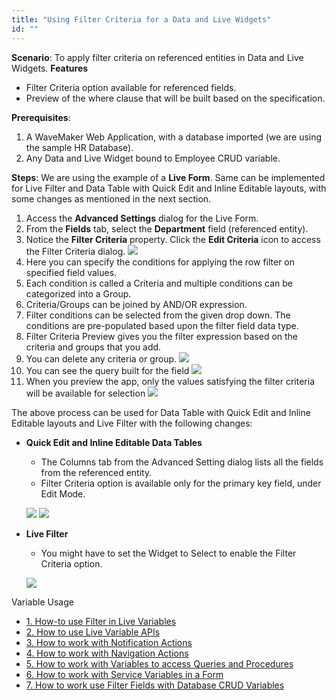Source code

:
 ```yaml
---
title: "Using Filter Criteria for a Data and Live Widgets"
id: ""
---
```


**Scenario**: To apply filter criteria on referenced entities in Data and Live Widgets. **Features**

- Filter Criteria option available for referenced fields.
- Preview of the where clause that will be built based on the specification.

**Prerequisites**:

1. A WaveMaker Web Application, with a database imported (we are using the sample HR Database).
2. Any Data and Live Widget bound to Employee CRUD variable.

**Steps**: We are using the example of a **Live Form**. Same can be implemented for Live Filter and Data Table with Quick Edit and Inline Editable layouts, with some changes as mentioned in the next section.

1. Access the **Advanced Settings** dialog for the Live Form.
2. From the **Fields** tab, select the **Department** field (referenced entity).
3. Notice the **Filter Criteria** property. Click the **Edit Criteria** icon to access the Filter Criteria dialog. [![](../assets/liveform_filtercriteria1.png)](../assets/liveform_filtercriteria1.png)
4. Here you can specify the conditions for applying the row filter on specified field values.
5. Each condition is called a Criteria and multiple conditions can be categorized into a Group.
6. Criteria/Groups can be joined by AND/OR expression.
7. Filter conditions can be selected from the given drop down. The conditions are pre-populated based upon the filter field data type.
8. Filter Criteria Preview gives you the filter expression based on the criteria and groups that you add.
9. You can delete any criteria or group. [![](../assets/liveform_filterfields.png)](../assets/liveform_filterfields.png)
10. You can see the query built for the field [![](../assets/liveform_filtercriteria.png)](../assets/liveform_filtercriteria.png)
11. When you preview the app, only the values satisfying the filter criteria will be available for selection [![](../assets/liveform_filtercriteria_run.png)](../assets/liveform_filtercriteria_run.png)

The above process can be used for Data Table with Quick Edit and Inline Editable layouts and Live Filter with the following changes:

- **Quick Edit and Inline Editable Data Tables**
    
    - The Columns tab from the Advanced Setting dialog lists all the fields from the referenced entity.
    - Filter Criteria option is available only for the primary key field, under Edit Mode.
    
    [![](../assets/datatable_filtercriteria1.png)](../assets/datatable_filtercriteria1.png) [![](../assets/datatable_filtercriteria2.png)](../assets/datatable_filtercriteria2.png)
- **Live Filter**
    
    - You might have to set the Widget to Select to enable the Filter Criteria option.
    
    [![](../assets/livefilter_filtercriteria.png)](../assets/livefilter_filtercriteria.png)

Variable Usage

- [1\. How-to use Filter in Live Variables](/learn/how-tos/using-filter-conditions-variable/)
- [2\. How to use Live Variable APIs](/learn/how-tos/using-live-variable-apis/)
- [3\. How to work with Notification Actions](/learn/how-tos/using-notification-actions/)
- [4\. How to work with Navigation Actions](/learn/how-tos/using-navigation-action/)
- [5\. How to work with Variables to access Queries and Procedures](/learn/how-tos/using-variables-queries-procedure/)
- [6\. How to work with Service Variables in a Form](/learn/how-tos/using-service-variable-form/)
- [7\. How to work use Filter Fields with Database CRUD Variables](#)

******************************

What the task asks — Each line in the listing either holds the word "Database" or does not. Report how many do, as a bare number.

Exercise answer — 2